Task prompt: Find the word "我们才会读取" in the data below and copy each line that holds it.

Saved data entries:
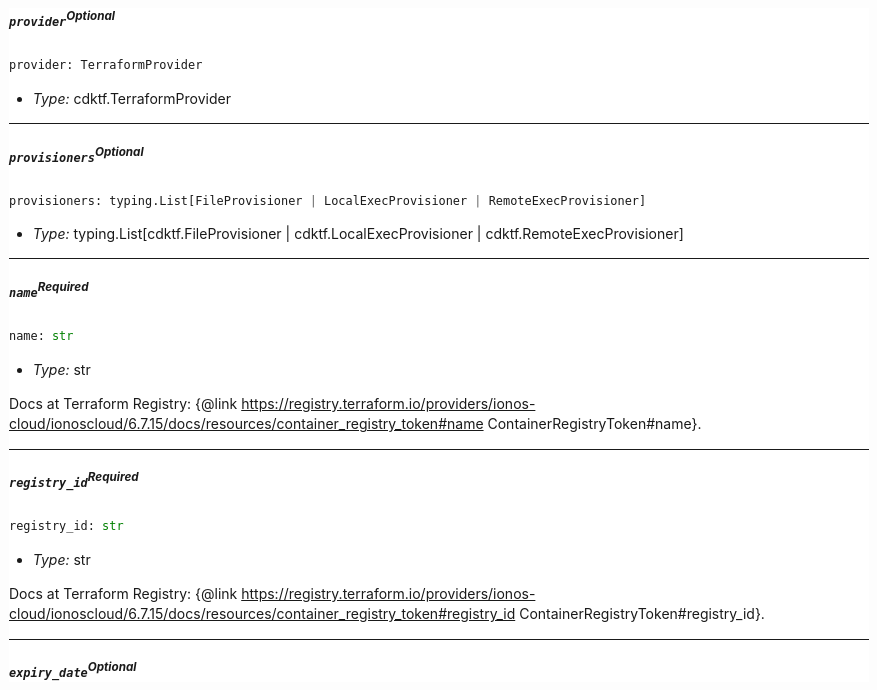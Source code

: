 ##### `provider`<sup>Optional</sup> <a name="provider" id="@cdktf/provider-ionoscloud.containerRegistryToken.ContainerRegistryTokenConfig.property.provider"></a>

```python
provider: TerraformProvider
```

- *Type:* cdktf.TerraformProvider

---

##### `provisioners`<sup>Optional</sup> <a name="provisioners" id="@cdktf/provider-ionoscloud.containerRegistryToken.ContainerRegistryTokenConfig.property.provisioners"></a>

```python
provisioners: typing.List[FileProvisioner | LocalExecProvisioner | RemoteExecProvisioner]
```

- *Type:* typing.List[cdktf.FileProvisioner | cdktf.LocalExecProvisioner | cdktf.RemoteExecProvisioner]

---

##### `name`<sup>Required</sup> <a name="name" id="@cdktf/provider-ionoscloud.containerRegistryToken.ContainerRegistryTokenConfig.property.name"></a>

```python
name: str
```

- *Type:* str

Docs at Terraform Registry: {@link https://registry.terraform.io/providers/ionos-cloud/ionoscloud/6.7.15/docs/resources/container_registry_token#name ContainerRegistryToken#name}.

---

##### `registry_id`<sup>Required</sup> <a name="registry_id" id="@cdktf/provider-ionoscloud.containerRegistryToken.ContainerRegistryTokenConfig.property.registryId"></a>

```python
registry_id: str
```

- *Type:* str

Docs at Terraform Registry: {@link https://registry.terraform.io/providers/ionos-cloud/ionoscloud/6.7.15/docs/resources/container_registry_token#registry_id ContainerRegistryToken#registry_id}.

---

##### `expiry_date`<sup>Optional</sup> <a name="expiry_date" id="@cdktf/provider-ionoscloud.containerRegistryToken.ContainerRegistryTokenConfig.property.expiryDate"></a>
...
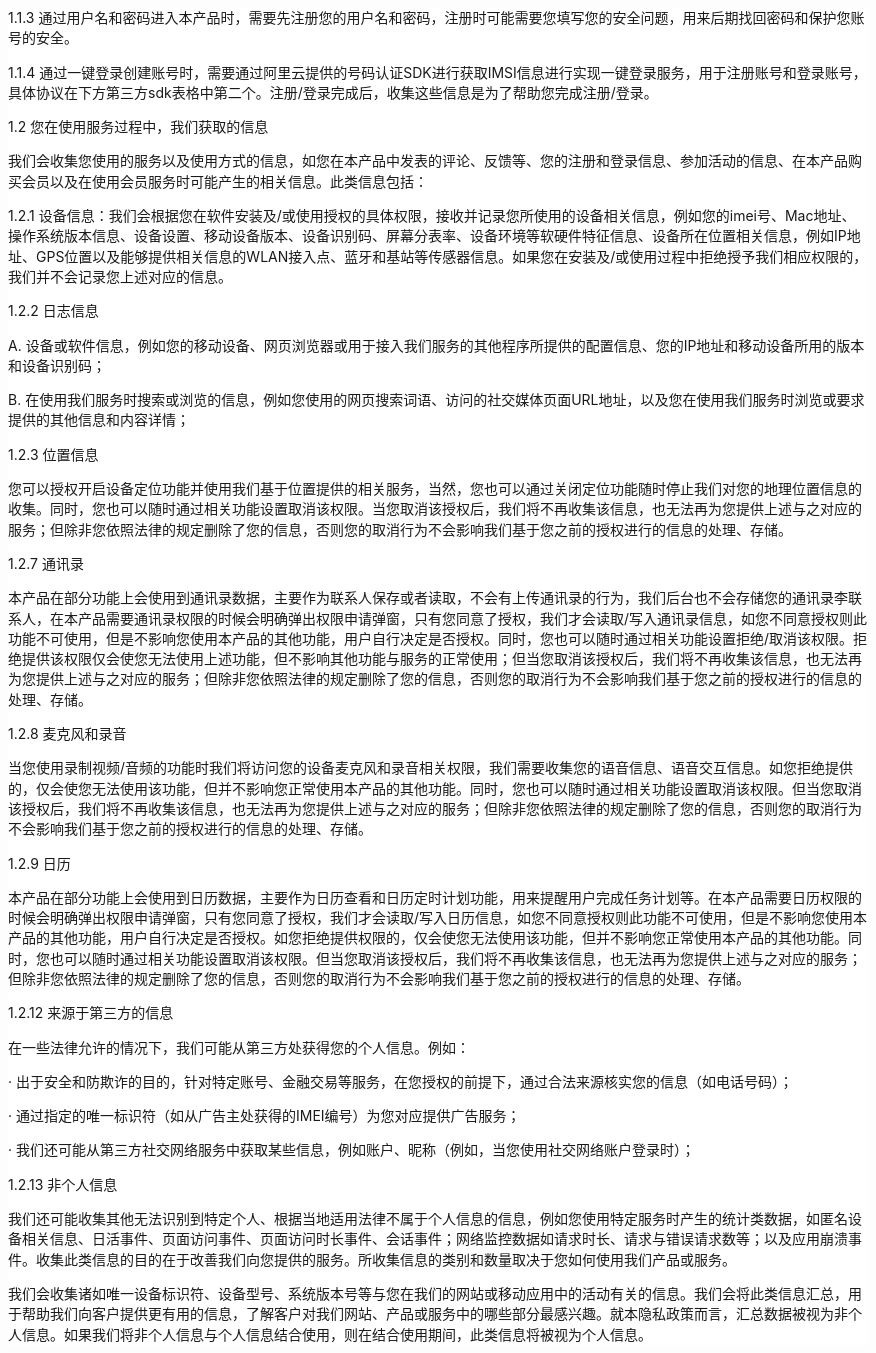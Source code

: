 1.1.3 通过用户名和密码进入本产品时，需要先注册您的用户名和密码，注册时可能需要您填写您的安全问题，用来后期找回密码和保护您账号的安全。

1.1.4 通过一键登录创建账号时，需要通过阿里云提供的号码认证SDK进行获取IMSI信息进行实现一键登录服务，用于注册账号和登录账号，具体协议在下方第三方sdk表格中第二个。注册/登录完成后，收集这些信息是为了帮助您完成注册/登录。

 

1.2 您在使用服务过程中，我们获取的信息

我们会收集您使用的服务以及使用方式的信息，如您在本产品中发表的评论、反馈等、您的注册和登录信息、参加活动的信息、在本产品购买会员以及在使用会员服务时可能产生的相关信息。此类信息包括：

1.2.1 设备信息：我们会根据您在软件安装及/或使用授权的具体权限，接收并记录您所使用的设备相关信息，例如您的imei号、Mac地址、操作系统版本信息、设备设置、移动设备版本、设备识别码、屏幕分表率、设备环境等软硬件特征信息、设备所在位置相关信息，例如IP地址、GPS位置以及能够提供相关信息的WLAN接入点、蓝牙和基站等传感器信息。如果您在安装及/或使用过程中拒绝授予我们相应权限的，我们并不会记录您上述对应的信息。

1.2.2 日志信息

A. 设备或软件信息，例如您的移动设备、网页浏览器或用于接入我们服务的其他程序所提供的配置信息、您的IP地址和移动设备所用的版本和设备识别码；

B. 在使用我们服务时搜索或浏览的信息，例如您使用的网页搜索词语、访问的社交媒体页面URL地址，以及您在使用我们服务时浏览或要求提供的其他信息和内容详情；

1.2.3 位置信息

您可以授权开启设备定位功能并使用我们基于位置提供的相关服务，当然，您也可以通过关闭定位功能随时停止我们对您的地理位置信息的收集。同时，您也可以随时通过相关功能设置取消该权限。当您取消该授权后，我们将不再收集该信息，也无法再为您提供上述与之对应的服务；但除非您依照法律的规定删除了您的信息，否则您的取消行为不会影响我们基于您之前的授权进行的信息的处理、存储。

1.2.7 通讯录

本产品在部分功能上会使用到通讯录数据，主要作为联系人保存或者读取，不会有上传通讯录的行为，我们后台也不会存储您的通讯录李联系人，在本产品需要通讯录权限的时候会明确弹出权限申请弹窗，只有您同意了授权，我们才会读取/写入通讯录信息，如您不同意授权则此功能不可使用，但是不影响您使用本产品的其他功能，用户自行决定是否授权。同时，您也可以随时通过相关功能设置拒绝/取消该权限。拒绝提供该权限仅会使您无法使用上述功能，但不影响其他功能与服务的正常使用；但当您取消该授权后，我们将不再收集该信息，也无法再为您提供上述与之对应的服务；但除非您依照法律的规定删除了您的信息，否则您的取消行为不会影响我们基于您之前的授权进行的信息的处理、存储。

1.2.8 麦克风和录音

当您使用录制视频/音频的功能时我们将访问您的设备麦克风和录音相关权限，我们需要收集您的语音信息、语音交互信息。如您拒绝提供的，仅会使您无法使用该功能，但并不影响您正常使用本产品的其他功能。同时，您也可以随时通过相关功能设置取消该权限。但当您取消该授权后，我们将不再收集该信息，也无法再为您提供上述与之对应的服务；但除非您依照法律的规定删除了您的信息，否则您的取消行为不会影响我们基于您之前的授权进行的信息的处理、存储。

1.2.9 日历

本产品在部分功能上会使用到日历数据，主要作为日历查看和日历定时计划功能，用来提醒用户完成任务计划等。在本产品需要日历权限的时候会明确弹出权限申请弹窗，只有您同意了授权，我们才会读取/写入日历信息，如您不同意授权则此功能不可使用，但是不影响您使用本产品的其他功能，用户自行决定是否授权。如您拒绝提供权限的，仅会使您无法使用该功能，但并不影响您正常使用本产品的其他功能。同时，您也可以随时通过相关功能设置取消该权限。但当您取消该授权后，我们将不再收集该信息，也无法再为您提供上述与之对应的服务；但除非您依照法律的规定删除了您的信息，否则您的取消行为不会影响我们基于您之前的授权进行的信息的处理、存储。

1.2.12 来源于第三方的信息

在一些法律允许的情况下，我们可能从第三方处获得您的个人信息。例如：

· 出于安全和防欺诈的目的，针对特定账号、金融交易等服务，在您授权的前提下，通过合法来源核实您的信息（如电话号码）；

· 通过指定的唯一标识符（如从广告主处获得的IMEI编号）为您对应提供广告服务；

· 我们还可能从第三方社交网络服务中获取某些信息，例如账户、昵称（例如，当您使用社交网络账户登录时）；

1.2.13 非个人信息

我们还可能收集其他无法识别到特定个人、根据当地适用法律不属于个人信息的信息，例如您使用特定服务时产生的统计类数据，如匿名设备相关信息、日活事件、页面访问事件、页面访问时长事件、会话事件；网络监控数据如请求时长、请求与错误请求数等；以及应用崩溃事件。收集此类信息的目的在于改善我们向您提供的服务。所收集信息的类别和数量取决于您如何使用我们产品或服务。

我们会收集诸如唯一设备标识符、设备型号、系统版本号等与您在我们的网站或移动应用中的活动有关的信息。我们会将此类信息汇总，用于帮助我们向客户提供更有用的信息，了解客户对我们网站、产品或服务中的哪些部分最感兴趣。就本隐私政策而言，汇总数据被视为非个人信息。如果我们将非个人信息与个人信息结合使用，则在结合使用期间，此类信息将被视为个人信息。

Result for this task:
本产品在部分功能上会使用到通讯录数据，主要作为联系人保存或者读取，不会有上传通讯录的行为，我们后台也不会存储您的通讯录李联系人，在本产品需要通讯录权限的时候会明确弹出权限申请弹窗，只有您同意了授权，我们才会读取/写入通讯录信息，如您不同意授权则此功能不可使用，但是不影响您使用本产品的其他功能，用户自行决定是否授权。同时，您也可以随时通过相关功能设置拒绝/取消该权限。拒绝提供该权限仅会使您无法使用上述功能，但不影响其他功能与服务的正常使用；但当您取消该授权后，我们将不再收集该信息，也无法再为您提供上述与之对应的服务；但除非您依照法律的规定删除了您的信息，否则您的取消行为不会影响我们基于您之前的授权进行的信息的处理、存储。
本产品在部分功能上会使用到日历数据，主要作为日历查看和日历定时计划功能，用来提醒用户完成任务计划等。在本产品需要日历权限的时候会明确弹出权限申请弹窗，只有您同意了授权，我们才会读取/写入日历信息，如您不同意授权则此功能不可使用，但是不影响您使用本产品的其他功能，用户自行决定是否授权。如您拒绝提供权限的，仅会使您无法使用该功能，但并不影响您正常使用本产品的其他功能。同时，您也可以随时通过相关功能设置取消该权限。但当您取消该授权后，我们将不再收集该信息，也无法再为您提供上述与之对应的服务；但除非您依照法律的规定删除了您的信息，否则您的取消行为不会影响我们基于您之前的授权进行的信息的处理、存储。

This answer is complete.